Abstract
In this paper, we compare two approaches to numerically approximate the solution of second-order Gurtin–Pipkin type of integro-differential equations. Both methods are based on a high-order Discontinous Galerkin approximation in space and the numerical inverse Laplace transform. In the first approach, we use functional calculus and the inverse Laplace transform to represent the solution. The spectral projections are then numerically computed and the approximation of the solution of the time-dependent problem is given by a summation of terms that are the product of projections of the data and the inverse Laplace transform of scalar functions. The second approach is the standard inverse Laplace transform technique. We show that the approach based on spectral projections can be very efficient when several time points are computed, and it is particularly interesting for parameter-dependent problems where the data or the kernel depends on a parameter.
Highlights
IntroductionWhich is based on a spectral decomposition of the positive self-adjoint operator A and the inverse Laplace transform
We propose a numerical method for the wave equation
The projection-based approach described above is numerically compared with a standard inverse Laplace transform technique, which requires that many source problems be solved for each time point
Summary
Which is based on a spectral decomposition of the positive self-adjoint operator A and the inverse Laplace transform.
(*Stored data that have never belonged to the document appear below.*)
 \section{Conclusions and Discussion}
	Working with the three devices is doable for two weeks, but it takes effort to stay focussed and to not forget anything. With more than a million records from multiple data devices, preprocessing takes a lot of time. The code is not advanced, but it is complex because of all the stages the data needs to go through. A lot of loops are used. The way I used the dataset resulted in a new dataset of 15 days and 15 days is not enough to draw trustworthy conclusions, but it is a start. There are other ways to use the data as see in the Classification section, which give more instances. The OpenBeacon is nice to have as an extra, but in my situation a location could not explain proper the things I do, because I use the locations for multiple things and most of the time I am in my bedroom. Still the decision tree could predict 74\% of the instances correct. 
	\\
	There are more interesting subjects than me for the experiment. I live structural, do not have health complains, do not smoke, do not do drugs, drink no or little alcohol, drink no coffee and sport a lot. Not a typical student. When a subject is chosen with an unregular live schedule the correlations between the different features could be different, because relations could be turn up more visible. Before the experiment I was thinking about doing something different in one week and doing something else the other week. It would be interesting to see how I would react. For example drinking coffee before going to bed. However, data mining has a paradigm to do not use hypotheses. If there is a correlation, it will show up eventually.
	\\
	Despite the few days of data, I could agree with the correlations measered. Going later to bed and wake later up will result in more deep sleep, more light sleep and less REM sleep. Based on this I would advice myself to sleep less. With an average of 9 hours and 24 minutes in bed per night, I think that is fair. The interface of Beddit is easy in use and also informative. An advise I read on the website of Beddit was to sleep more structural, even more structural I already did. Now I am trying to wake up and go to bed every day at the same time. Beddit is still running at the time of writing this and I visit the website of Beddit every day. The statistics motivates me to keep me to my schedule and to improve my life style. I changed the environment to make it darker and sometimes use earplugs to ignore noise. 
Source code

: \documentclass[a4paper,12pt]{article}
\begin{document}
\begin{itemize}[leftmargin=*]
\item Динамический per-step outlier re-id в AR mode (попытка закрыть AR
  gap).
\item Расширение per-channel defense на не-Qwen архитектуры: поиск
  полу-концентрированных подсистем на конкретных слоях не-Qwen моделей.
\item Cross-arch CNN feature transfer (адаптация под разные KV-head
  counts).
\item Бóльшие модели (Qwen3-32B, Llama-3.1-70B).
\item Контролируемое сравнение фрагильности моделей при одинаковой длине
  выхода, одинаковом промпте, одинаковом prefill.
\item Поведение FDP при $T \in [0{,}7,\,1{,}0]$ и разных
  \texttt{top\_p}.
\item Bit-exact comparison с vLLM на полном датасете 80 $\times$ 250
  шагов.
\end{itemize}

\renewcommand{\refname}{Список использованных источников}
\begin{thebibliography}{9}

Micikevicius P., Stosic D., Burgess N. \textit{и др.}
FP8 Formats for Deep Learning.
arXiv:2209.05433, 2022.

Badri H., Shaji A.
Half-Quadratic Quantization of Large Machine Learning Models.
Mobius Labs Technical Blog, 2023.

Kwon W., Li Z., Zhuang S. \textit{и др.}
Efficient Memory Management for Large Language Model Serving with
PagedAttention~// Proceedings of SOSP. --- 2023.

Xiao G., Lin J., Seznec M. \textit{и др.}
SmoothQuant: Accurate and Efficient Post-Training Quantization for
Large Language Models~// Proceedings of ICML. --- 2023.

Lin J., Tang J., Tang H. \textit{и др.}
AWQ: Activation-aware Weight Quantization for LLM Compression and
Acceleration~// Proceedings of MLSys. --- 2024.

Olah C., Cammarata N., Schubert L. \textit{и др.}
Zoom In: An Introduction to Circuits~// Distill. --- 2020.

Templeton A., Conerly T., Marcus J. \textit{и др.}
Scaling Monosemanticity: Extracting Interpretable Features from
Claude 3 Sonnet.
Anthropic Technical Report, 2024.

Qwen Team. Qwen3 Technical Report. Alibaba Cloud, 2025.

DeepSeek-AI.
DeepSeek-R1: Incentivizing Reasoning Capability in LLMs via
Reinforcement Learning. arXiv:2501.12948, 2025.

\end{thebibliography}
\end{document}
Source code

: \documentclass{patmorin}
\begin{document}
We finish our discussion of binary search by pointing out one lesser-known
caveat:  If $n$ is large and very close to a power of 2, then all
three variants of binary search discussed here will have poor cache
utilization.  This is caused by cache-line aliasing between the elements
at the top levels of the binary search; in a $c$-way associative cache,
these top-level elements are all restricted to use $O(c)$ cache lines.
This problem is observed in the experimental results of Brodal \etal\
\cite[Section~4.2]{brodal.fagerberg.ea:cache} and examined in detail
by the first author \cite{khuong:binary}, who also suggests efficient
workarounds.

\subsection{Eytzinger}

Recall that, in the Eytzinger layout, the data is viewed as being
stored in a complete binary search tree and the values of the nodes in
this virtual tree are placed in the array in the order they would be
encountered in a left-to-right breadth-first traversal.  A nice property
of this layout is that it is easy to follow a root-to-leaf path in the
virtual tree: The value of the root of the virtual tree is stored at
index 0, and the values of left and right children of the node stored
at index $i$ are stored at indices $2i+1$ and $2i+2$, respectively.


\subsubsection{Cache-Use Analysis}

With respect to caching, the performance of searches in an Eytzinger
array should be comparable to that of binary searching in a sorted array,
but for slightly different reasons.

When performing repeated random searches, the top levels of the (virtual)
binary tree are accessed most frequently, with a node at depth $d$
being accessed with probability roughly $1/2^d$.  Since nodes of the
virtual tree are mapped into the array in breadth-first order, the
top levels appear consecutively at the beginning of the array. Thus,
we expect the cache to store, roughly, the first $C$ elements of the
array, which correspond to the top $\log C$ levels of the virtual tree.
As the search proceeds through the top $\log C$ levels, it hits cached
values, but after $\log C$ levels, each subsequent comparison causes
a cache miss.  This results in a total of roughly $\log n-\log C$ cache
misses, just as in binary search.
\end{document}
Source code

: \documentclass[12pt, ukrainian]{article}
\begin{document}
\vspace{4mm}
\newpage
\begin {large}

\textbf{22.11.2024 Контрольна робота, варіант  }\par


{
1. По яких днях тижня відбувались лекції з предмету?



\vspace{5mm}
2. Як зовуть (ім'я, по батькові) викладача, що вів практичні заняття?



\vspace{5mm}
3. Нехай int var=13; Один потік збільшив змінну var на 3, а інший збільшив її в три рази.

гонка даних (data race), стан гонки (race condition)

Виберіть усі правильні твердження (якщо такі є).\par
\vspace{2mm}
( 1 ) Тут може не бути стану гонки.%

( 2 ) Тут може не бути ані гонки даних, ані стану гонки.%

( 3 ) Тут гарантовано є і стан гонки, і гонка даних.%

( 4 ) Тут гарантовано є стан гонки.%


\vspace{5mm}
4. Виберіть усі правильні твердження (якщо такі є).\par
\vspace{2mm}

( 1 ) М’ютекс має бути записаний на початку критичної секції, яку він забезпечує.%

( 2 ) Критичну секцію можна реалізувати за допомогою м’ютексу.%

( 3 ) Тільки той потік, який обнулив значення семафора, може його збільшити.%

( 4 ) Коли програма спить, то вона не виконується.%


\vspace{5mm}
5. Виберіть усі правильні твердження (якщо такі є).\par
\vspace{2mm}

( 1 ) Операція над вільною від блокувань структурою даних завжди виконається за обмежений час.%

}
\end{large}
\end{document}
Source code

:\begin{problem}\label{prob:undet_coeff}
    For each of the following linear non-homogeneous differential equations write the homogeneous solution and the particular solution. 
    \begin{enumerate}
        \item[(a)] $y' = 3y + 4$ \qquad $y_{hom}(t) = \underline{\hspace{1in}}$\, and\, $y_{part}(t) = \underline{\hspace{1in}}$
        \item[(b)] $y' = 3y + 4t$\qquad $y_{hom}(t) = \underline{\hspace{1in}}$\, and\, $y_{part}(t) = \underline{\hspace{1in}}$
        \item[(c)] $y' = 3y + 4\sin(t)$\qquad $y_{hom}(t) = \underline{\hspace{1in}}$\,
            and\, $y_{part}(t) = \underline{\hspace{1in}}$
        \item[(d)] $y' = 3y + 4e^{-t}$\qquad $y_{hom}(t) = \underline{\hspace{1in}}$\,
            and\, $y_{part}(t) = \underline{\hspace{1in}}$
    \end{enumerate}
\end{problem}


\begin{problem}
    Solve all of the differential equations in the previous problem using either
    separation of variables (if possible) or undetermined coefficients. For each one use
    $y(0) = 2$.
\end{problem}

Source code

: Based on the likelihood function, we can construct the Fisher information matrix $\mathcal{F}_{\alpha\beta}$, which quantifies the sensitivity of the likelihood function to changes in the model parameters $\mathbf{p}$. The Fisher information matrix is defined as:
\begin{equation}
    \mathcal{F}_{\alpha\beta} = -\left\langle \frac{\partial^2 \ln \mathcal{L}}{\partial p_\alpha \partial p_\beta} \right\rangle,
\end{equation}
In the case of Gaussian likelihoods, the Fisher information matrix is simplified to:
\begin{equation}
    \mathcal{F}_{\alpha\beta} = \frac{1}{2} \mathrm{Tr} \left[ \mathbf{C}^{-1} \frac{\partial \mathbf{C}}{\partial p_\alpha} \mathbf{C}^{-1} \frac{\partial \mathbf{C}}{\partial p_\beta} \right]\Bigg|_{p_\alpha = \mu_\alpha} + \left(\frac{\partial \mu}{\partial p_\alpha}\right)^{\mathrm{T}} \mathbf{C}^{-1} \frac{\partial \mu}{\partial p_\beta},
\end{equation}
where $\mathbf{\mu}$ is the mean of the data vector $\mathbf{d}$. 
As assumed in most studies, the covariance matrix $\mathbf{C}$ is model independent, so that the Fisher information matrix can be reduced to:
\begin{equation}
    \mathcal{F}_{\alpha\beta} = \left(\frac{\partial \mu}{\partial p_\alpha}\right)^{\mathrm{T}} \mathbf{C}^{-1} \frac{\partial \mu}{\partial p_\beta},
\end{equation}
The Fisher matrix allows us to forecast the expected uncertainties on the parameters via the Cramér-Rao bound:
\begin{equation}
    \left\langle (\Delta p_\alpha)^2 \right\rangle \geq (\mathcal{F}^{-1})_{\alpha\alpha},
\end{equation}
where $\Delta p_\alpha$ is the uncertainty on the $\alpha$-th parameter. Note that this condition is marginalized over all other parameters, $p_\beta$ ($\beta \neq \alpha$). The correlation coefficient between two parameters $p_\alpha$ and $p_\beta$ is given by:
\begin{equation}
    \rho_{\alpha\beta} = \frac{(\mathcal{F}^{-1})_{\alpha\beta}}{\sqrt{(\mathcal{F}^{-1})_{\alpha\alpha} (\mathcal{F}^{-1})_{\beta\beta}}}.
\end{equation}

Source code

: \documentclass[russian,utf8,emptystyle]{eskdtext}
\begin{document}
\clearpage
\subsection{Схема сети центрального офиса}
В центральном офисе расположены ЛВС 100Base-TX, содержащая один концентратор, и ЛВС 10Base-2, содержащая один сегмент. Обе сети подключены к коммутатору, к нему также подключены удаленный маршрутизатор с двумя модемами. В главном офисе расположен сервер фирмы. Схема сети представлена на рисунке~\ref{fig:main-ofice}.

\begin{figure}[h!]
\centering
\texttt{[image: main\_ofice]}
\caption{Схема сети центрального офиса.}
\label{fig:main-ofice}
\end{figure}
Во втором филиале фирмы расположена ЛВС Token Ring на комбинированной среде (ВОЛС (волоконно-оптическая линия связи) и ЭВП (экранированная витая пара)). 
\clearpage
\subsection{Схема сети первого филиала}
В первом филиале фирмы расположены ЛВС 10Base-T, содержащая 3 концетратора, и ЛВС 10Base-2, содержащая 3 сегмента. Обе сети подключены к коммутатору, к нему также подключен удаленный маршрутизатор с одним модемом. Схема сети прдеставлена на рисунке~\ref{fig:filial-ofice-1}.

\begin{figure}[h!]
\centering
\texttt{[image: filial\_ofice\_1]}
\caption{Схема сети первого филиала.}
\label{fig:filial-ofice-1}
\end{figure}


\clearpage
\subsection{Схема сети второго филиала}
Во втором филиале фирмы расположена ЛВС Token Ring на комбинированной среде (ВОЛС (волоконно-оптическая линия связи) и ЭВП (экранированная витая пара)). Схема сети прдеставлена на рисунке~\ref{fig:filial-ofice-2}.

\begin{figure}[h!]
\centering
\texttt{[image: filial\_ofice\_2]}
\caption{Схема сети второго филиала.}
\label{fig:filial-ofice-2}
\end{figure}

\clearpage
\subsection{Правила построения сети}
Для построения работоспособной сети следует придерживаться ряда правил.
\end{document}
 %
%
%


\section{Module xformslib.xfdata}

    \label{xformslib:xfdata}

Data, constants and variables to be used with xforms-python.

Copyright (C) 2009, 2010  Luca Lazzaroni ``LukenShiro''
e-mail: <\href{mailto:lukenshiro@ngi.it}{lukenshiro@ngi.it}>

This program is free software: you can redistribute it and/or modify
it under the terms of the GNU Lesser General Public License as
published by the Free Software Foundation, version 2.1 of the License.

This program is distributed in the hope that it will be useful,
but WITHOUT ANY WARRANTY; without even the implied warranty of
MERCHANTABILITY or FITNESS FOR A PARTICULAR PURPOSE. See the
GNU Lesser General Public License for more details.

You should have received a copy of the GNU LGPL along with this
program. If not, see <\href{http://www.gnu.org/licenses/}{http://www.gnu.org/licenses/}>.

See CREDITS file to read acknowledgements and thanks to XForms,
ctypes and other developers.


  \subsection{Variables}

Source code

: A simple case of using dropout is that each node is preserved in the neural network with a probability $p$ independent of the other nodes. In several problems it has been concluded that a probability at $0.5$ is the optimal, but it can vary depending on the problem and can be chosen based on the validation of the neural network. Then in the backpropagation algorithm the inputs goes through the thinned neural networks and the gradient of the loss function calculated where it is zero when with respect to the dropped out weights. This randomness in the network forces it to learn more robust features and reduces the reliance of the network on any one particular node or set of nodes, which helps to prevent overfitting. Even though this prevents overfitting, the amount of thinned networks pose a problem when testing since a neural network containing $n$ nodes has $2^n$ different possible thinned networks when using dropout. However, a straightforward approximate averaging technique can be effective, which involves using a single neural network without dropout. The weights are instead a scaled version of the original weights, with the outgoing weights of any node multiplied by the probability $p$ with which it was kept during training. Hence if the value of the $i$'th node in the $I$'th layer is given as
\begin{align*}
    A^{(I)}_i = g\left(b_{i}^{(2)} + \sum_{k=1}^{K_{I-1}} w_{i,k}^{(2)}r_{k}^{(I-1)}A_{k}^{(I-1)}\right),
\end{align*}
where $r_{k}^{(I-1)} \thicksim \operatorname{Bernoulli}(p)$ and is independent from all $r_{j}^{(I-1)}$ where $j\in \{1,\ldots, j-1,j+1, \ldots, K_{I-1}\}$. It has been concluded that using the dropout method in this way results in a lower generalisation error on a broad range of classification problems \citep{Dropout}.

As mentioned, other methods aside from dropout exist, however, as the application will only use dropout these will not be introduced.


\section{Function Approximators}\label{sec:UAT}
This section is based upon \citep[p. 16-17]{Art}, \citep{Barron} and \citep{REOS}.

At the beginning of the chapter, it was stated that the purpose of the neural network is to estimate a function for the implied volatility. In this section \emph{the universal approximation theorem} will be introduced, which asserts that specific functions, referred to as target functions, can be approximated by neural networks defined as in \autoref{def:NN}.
The spectrum of T contains branches of eigenvalues with unbounded imaginary parts but the projected operator function TN will only have spectral points with finite imaginary parts. This makes it straightforward to deform the contour in the Bromwich inversion formula into C− := {λ ∈ C : Re λ < 0}, which is Talbot’s approach [9]. The projection-based approach described above is numerically compared with a standard inverse Laplace transform technique, which requires that many source problems be solved for each time point.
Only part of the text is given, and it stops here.